電撃文庫が主催する文学賞の銀賞作で、いわゆるライトノベル。2ちゃんねるのライトノベル関連のスレで一番人気の作品だというので面白そうだったので読んでみた。
賢狼ホロと名乗る少女のキャラクターが非常に魅力的で引き込まれる。言葉遣いが独特で、一人称が「わっち」、語尾に「ありんす」とか「じゃろ」などまるで花魁(?)のようだ。老獪だが、時折幼く振る舞い、主人公ロレンスを翻弄する。そこがかわいい。ネタバレになるので詳しくは言わないが、彼女には一つの精神的な欠点があり、それがまたよくできていてグッとくる。
物語は銀貨をめぐる大きな儲け話を中心にして進む。銀貨の中の銀の含有量をどうのこうのという話なのだが、読んでいてたびたび混乱した。こんなので本当に儲けることが出来るのか、ついつい考え込んでしまい、物語の興をそがれた。ちょっと出来すぎているのではないか。それとも私の知らない金融の原理が働いているのか。これから読む人は、あまり考えないで読み進んだほうが良いと思う。

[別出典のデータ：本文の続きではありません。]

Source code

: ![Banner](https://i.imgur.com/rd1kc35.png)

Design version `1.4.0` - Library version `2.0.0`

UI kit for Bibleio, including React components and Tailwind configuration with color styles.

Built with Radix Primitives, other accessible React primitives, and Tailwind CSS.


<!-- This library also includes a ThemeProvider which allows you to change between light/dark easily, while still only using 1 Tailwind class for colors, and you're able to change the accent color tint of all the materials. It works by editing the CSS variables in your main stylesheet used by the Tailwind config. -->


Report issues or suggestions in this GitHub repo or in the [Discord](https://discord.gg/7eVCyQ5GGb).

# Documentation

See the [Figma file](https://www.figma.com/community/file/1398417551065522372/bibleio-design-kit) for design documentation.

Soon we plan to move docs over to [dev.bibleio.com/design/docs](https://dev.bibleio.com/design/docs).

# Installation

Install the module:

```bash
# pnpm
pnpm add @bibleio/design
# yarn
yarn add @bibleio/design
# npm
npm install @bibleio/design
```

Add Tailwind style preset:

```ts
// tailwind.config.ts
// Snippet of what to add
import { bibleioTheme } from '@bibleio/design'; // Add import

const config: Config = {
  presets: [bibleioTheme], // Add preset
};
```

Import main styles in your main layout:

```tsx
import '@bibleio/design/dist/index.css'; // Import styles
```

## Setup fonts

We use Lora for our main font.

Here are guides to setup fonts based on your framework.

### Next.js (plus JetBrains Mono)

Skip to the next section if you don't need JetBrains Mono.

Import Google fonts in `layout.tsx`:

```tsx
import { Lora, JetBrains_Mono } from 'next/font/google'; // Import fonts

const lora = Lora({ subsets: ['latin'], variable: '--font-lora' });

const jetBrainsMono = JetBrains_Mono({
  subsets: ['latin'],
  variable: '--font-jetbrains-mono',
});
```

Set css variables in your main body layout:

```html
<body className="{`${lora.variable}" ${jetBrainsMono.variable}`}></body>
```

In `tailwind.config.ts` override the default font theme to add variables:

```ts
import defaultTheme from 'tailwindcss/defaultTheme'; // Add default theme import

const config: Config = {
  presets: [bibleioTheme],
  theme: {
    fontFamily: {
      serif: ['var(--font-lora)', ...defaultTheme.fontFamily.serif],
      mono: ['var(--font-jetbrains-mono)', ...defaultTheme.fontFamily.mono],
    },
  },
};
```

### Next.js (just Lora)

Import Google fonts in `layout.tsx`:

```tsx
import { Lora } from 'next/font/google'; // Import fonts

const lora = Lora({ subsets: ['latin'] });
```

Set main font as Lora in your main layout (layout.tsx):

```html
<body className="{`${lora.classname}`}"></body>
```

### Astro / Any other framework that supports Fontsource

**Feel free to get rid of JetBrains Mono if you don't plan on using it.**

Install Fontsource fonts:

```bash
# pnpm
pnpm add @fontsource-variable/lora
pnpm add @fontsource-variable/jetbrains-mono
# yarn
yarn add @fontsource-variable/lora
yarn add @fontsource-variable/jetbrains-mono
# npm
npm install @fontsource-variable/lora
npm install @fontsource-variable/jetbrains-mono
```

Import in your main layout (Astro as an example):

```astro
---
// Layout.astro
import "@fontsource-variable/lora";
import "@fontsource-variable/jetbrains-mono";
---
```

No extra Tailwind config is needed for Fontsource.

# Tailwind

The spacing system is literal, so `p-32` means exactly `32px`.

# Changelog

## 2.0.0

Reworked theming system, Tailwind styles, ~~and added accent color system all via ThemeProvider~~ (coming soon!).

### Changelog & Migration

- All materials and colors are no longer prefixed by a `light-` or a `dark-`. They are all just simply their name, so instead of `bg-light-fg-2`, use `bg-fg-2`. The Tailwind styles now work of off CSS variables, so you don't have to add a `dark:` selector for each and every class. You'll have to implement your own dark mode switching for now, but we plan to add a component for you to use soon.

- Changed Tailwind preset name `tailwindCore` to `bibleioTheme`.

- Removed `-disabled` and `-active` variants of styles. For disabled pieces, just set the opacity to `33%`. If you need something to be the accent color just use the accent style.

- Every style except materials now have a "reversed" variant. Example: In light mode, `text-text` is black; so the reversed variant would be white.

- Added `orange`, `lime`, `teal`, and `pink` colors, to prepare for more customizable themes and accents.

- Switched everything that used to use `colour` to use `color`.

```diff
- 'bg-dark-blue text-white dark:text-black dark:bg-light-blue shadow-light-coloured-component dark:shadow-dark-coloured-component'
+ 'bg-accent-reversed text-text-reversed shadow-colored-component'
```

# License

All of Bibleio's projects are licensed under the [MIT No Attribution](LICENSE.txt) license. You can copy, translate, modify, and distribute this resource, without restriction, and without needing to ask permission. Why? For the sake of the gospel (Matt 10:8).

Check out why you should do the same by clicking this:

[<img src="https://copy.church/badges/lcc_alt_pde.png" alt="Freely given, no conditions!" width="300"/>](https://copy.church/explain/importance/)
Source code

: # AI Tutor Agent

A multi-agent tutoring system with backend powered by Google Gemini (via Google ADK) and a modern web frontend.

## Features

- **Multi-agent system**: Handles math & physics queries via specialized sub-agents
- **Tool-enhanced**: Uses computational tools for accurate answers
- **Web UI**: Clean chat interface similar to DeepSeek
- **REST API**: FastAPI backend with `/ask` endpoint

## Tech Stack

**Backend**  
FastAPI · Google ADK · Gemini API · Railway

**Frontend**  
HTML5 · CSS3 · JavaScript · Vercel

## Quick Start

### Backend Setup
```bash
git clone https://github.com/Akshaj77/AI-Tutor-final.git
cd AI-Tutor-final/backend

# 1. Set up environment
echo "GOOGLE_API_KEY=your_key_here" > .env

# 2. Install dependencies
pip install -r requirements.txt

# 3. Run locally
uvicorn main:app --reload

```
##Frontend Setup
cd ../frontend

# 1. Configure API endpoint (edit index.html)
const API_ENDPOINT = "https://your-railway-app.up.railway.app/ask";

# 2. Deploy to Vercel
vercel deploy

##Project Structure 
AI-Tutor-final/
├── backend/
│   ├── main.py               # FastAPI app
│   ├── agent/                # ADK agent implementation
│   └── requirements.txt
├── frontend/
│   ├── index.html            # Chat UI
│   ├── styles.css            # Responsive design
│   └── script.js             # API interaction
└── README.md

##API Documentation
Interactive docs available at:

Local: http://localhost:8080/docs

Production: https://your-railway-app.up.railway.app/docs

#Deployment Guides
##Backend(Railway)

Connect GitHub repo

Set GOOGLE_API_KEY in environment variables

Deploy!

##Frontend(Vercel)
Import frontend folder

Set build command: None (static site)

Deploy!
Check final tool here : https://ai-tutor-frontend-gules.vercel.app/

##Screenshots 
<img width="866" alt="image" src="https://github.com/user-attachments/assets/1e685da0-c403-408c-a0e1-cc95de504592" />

ヒロインが甘いものを食べるのが好きという設定は、前に読んだライトノベルの灼眼のシャナとかぶっているが、この設定はやっぱり卑怯かもしれない。食欲は性欲と同じだけの潜在的な魅力があり、それをうまく利用しているのではないかと思った。もちろんライトな性描写もあり楽しませてくれる。
商人の行動原理がよく描かれている。なるほどなと思って楽しんだ。ただし、大商会の支店長マールハイトは甘すぎる。そういうキャラだと思うことにしよう。
読後感や読中感(?)が良く、ホロの魅力に引き込まれてじっくり読んだ。難を言えば、やはりメインの筋立てとなる銀貨の話がどうも消化不良に思えてならない。私は最近週刊文春で幸田真音の経済小説「バイアウト」を毎週楽しみに読んでいるのだが、比較するのはかわいそうだろうか。あっと驚く商売の結末があればかなりの出来だったろうと考えるとその点は残念だ。